Ginger Baker – bringing African rhythms into modern music

Ginger Baker

Saw Ginger Baker’s African Jazz Confusion the night before last at Ronnie Scott’s in London [I had made a longer post, but it was trashed by WordPress]. Suffice to say a great experience: with Abass Dodoo (Ghana; can’t wait to see him again somewhere) on African percussion, Alec Dankworth on bass (great musician, wonderful rhythmic and melodic sensibility) and Pee Wee Ellis (a legend in his own right – ex-James Brown, Van Morrison, many others) on sax.

I love Ginger Baker’s style – his rolling, bounding river of beats just goes on and on, giving real movement and emotion to the music. This isn’t esoteric jazz or academic jazz drumming, this is something that taps into an underground river of rhythm and makes you want to get up and move, and start hitting some drums yourself.

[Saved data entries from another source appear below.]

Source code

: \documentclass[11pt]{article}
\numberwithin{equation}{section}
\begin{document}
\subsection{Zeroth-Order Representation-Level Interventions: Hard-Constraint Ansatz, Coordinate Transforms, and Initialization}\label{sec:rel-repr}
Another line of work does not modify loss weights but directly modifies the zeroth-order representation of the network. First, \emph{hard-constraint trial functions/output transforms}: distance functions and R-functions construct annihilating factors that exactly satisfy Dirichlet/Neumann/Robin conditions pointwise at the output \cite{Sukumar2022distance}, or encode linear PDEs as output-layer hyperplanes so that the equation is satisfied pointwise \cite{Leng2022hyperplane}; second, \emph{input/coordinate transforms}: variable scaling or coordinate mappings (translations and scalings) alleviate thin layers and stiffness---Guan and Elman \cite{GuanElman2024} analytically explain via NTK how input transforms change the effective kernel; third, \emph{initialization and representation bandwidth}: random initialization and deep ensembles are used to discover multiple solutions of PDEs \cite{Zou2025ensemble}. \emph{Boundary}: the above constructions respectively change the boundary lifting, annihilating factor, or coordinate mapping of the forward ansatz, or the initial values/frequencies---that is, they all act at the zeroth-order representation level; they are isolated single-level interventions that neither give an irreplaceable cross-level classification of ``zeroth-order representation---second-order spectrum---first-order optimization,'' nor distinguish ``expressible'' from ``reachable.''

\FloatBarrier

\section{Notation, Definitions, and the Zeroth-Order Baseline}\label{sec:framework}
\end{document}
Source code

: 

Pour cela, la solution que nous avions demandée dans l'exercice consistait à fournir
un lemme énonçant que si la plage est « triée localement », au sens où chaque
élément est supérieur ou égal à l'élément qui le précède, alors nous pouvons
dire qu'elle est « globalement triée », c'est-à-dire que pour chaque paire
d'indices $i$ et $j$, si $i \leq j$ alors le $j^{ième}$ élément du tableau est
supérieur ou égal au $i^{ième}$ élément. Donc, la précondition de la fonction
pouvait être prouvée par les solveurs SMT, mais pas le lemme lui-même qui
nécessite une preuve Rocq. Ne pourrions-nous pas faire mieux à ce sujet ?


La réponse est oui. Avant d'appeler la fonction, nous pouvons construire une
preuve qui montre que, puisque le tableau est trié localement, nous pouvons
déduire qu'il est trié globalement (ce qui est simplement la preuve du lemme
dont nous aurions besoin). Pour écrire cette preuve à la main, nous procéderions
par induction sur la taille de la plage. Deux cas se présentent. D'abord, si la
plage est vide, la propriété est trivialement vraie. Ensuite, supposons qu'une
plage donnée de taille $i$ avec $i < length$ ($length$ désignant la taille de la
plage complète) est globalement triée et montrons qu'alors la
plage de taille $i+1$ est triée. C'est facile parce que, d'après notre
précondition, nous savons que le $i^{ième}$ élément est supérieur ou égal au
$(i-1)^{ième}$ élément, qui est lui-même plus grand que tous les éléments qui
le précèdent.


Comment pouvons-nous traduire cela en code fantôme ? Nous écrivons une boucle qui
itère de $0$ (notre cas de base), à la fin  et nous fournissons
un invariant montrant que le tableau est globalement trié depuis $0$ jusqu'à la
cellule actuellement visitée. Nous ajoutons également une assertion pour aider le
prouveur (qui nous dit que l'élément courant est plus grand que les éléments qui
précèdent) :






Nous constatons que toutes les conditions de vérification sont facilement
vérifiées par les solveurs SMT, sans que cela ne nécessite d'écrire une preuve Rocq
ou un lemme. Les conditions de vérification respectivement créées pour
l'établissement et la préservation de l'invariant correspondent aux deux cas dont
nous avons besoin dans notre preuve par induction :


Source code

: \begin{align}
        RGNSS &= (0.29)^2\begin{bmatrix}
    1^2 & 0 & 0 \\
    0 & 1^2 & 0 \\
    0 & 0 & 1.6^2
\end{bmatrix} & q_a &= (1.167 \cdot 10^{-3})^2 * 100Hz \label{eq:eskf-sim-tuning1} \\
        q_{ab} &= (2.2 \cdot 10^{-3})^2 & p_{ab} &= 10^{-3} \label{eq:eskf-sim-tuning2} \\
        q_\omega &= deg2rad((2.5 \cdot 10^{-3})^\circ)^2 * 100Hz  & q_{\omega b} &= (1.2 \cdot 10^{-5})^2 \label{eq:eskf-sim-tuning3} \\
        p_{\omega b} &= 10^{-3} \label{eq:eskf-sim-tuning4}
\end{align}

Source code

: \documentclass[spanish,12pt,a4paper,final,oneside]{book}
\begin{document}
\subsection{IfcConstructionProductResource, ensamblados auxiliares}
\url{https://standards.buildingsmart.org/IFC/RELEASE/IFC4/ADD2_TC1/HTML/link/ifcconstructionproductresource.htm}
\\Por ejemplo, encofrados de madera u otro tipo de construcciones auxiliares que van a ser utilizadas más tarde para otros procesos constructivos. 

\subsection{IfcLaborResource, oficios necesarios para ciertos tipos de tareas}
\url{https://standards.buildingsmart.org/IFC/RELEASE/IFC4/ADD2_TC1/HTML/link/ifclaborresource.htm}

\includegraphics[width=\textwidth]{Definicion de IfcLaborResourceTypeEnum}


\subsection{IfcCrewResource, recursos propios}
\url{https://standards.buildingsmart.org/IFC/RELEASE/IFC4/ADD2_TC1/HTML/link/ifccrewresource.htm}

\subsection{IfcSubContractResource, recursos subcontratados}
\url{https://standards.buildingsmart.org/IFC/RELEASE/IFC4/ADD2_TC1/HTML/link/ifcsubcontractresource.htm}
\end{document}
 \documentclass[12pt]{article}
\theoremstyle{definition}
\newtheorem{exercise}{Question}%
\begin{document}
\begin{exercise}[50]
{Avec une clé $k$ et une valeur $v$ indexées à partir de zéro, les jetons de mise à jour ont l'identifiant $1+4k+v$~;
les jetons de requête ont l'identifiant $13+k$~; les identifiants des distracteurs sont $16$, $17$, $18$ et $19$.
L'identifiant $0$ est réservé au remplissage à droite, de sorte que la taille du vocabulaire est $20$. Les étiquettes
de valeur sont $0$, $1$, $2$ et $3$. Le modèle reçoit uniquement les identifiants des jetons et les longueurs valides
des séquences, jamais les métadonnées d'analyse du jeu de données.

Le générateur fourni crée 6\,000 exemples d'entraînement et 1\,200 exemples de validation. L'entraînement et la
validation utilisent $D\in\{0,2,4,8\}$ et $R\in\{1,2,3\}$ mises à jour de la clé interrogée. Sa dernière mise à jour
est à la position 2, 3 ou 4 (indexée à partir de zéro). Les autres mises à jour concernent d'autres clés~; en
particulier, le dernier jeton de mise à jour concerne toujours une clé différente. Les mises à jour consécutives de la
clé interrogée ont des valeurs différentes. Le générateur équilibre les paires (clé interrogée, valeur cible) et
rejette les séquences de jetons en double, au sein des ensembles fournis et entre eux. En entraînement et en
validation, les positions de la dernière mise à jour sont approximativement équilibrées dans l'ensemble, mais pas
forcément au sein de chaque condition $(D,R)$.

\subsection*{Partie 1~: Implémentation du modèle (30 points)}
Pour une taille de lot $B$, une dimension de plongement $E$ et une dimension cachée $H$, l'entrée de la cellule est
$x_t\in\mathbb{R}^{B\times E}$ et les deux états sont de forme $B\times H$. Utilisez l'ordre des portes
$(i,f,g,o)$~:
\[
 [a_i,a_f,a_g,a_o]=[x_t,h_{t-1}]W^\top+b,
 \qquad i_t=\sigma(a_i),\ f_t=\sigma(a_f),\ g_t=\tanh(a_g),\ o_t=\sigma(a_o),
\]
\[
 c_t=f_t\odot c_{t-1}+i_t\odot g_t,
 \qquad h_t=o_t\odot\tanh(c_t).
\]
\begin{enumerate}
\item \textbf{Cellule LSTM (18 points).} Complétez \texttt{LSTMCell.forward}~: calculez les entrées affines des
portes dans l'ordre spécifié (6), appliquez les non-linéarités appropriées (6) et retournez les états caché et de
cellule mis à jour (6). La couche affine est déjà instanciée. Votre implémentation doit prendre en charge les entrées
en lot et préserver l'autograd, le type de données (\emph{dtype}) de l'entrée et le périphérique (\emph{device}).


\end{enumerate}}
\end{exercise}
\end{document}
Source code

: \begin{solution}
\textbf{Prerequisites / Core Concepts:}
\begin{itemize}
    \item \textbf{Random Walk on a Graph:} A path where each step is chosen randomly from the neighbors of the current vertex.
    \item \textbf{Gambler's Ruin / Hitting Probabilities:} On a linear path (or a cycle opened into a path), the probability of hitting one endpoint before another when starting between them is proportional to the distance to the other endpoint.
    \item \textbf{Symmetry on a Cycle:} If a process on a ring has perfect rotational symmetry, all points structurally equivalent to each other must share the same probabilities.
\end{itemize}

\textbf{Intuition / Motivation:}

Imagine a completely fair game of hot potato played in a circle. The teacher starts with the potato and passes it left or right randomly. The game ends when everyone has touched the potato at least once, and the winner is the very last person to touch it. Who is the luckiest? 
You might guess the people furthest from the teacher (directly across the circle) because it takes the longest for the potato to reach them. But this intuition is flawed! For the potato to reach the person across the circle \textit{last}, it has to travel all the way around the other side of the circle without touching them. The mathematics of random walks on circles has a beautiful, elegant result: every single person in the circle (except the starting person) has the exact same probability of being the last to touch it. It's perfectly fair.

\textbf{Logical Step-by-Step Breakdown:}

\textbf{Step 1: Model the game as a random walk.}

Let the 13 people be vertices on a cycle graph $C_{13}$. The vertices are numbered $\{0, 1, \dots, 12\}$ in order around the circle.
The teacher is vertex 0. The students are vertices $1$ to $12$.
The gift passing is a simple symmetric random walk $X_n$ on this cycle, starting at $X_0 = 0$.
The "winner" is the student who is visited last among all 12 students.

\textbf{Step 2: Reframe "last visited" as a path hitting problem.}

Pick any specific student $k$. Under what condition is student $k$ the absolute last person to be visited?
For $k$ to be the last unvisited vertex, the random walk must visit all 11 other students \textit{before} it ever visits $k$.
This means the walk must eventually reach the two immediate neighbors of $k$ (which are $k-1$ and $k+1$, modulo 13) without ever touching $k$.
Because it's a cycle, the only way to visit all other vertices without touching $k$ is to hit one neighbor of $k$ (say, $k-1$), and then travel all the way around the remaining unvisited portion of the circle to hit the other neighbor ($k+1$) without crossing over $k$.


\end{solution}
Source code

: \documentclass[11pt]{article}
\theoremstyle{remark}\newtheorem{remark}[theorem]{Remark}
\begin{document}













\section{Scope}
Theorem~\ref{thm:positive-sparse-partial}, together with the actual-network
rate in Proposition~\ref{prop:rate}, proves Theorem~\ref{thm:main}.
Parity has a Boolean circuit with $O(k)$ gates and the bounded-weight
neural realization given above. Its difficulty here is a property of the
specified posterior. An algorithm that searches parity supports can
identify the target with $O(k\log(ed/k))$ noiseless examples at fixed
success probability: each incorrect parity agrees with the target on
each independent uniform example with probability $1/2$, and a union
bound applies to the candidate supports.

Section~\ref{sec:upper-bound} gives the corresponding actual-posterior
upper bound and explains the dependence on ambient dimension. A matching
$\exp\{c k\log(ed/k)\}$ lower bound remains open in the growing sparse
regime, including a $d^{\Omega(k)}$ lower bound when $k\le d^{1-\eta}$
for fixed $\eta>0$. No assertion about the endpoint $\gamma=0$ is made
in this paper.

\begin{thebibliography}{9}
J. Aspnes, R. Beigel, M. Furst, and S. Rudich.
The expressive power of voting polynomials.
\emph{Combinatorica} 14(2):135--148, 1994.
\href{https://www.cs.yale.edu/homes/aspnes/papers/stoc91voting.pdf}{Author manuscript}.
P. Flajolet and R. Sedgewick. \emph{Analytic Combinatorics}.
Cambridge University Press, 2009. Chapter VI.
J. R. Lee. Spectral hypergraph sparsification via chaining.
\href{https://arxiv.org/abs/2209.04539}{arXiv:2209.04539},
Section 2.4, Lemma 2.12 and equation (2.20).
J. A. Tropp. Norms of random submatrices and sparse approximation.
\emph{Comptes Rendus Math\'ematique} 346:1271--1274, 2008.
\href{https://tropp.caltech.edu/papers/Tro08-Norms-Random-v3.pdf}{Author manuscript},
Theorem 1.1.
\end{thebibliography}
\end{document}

Younger ‘musicians’ and bands take note.

Never the Bride: real rock with soul

Every so often I walk over the river to the famous (among Jazz & eclectic music-heads in London at least) Bulls Head in Barnes. Every time I think I am going to see some small possibly interesting gig in the 100 or so seat jazz room. And every time I am blown away by quality, and I think, hm, this should be a 1,500 seat gig. London is funny like that. There are these strange places where hardly any people can fit, and superstar quality just turns up on any night of the week.